A efectividade da tutela
depende de leis processuais adequadas que garantam os poderes de pronúncia, a
execução das decisões, que acautelem o respectivo efeito útil e que não
contemplem entraves injustificados à concretização ou restabelecimento do
direito em prazo razoável.
2.2. A EFICÁCIA E EXECUÇÃO DA
SENTENÇA ARBITRAL
Segundo art.42º, nº 7 da LAV, a
sentença arbitral segue o mesmo regime de caso julgado que aquela de um
tribunal estadual de primeira instância.
Assim, desde que seja elaborada por escrito e assinada pelo árbitro ou
árbitros, e notificada às partes, a sentença arbital beneficia em absoluto do
regime de caso julgadoregulado no Código do Processo Civil e é susceptível de
execução nos tribunais estaduais nos mesmos termos de uma sentença de um
tribunal estadual de primeira instância.
A execução judicial da sentença arbitral tem por base um título, tal como
sucede na execução de sentença de um tribunal arbitral. Este título é a
sentença arbitral (42º, nº 7 LAV), nos termos da qual se encontram determinados
o fim e os limites da acção executiva[2].

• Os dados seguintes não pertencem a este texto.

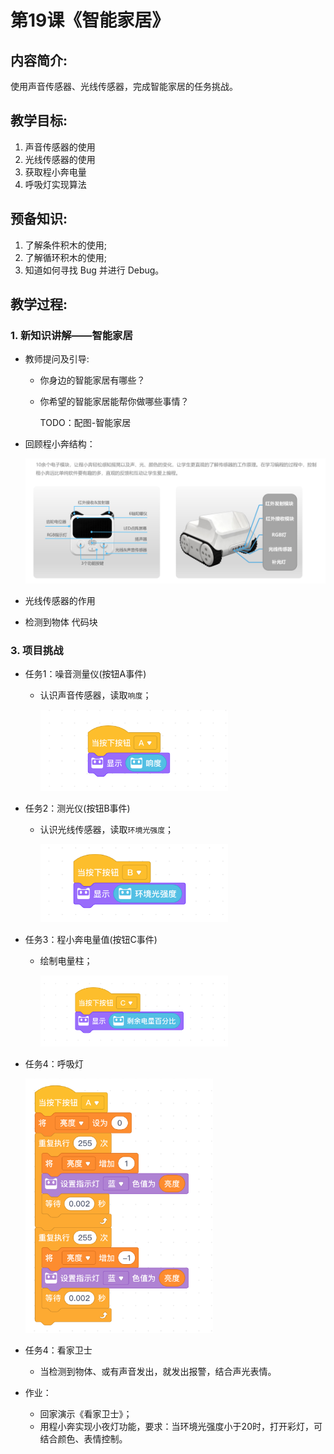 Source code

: <!-- # 机器人编程入门学习 -->
<style>
  .width150 {
      width: 150px;
  }
  .width300 {
      width: 300px;
  }
  .width600 {
      width: 600px;
  }
</style>

# 第19课《智能家居》

## 内容简介:
使用声音传感器、光线传感器，完成智能家居的任务挑战。

## 教学目标:
1. 声音传感器的使用
1. 光线传感器的使用
1. 获取程小奔电量
1. 呼吸灯实现算法

## 预备知识:
1. 了解条件积木的使用;
1. 了解循环积木的使用;
1. 知道如何寻找 Bug 并进行 Debug。


## 教学过程:

### 1. 新知识讲解——智能家居

- 教师提问及引导:
  - 你身边的智能家居有哪些？
  - 你希望的智能家居能帮你做哪些事情？

    TODO：配图-智能家居
    <!-- <img src="./images/10-1.png" class="width600" /> -->

- 回顾程小奔结构：

  <img src="./images/1-6-b.png" class="width600" />

- 光线传感器的作用

- 检测到物体 代码块


### 3. 项目挑战

- 任务1：噪音测量仪(按钮A事件)
  - 认识声音传感器，读取`响度`；

    <img src="./images/19-3A.png" class="width300" />

- 任务2：测光仪(按钮B事件)
  - 认识光线传感器，读取`环境光强度`；

    <img src="./images/19-3B.png" class="width300" />

- 任务3：程小奔电量值(按钮C事件)
  - 绘制电量柱；

    <img src="./images/19-3D.png" class="width300" />

- 任务4：呼吸灯

  <img src="./images/19-3C.png" class="width300" />

- 任务4：看家卫士
  - 当检测到物体、或有声音发出，就发出报警，结合声光表情。


- 作业：
  - 回家演示《看家卫士》；
  - 用程小奔实现小夜灯功能，要求：当环境光强度小于20时，打开彩灯，可结合颜色、表情控制。
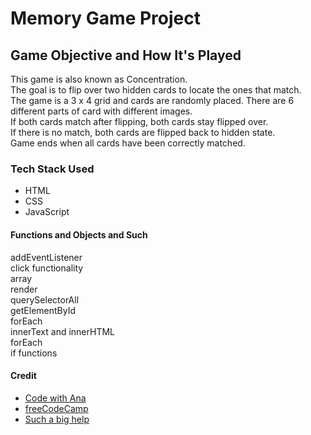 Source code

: # Memory Game Project

## Game Objective and How It's Played
This game is also known as Concentration.\
The goal is to flip over two hidden cards to locate the ones that match.\
The game is a 3 x 4 grid and cards are randomly placed. There are 6 different parts of card with different images.\
If both cards match after flipping, both cards stay flipped over.\
If there is no match, both cards are flipped back to hidden state.\
Game ends when all cards have been correctly matched.

### Tech Stack Used
- HTML
- CSS
- JavaScript


#### Functions and Objects and Such
addEventListener\
click functionality\
array\
render\
querySelectorAll\
getElementById\
forEach\
innerText and innerHTML\
forEach\
if functions

#### Credit
- [Code with Ana](https://www.youtube.com/watch?v=tjyDOHzKN0w)
- [freeCodeCamp](https://freecodecamp.org)
- [Such a big help](https://github.com/PoBlue/memory-game)
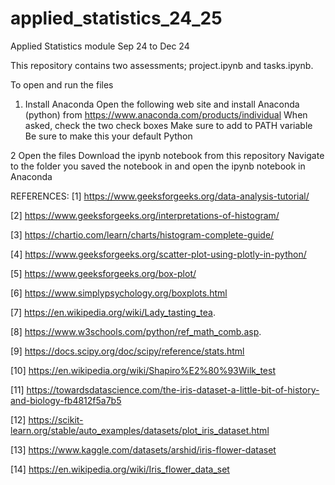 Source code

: # applied_statistics_24_25
Applied Statistics module Sep 24 to Dec 24

This repository contains two assessments; project.ipynb and tasks.ipynb.


To open and run the files

1. Install Anaconda
Open the following web site and install Anaconda (python) from https://www.anaconda.com/products/individual
When asked, check the two check boxes
Make sure to add to PATH variable
Be sure to make this your default Python

2 Open the files
Download the ipynb notebook from this repository
Navigate to the folder you saved the notebook in and open the ipynb notebook in Anaconda

REFERENCES:
[1] https://www.geeksforgeeks.org/data-analysis-tutorial/

[2] https://www.geeksforgeeks.org/interpretations-of-histogram/

[3] https://chartio.com/learn/charts/histogram-complete-guide/

[4] https://www.geeksforgeeks.org/scatter-plot-using-plotly-in-python/

[5] https://www.geeksforgeeks.org/box-plot/

[6] https://www.simplypsychology.org/boxplots.html

[7] https://en.wikipedia.org/wiki/Lady_tasting_tea.

[8] https://www.w3schools.com/python/ref_math_comb.asp.

[9] https://docs.scipy.org/doc/scipy/reference/stats.html

[10] https://en.wikipedia.org/wiki/Shapiro%E2%80%93Wilk_test

[11] https://towardsdatascience.com/the-iris-dataset-a-little-bit-of-history-and-biology-fb4812f5a7b5

[12] https://scikit-learn.org/stable/auto_examples/datasets/plot_iris_dataset.html

[13] https://www.kaggle.com/datasets/arshid/iris-flower-dataset

[14] https://en.wikipedia.org/wiki/Iris_flower_data_set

2.3. IMPUGNAÇÃO E RECURSO DA
SENTENÇA ARBITRAL
i) A questão da impugnabilidade das sentença arbitral para os tribunais
estaduais: a definitividade da sentença arbitral
Um número crescente de países que confiam na importância da arbitagem como
modo autónomo de resolução de litígios tem vindo a acolher o princípio da
definitividade da sentença arbitral[3].
Até à entrada da LAV de 2011 em vigor, Portgal encontrava-se entre aqueles
países que, por cultivarem o predomínio dos tribunais estaduais, têm mantido o
princípio da não definitividade da sentença arbitral[4].
No entanto, a LAV de 2011 eliminou o recurso da sentença arbitra para tribunal
estadual, a menos que as partes tenham acordado expressamente na convenção de
arbitragem nao prescindir dele (art. 39º, nº 4 da LAV).
A definitividade da sentença arbitral significa que dela não cabe recurso,
pelo que forma caso julgado material. O princípio da definitividade
considera-se um “selo de identidade e de cultura da arbitragem”[5].
De facto, entende-se que introduzir
arbitragem nos tribunais estaduais, seria limitar o interesse da sua
exitência, já que poria em causa os fundamentos da arbitragem: a autonomia da
vontade das partes; a celeridade e confidencialidade do processo; e a identidade
e autonomia próprias da arbitragem.
ii) O regime da impugnação e
recurso das decisões dos tribunais arbitrais
Para além das possibilidades de recurso para o Tribunal Constitucional (TC)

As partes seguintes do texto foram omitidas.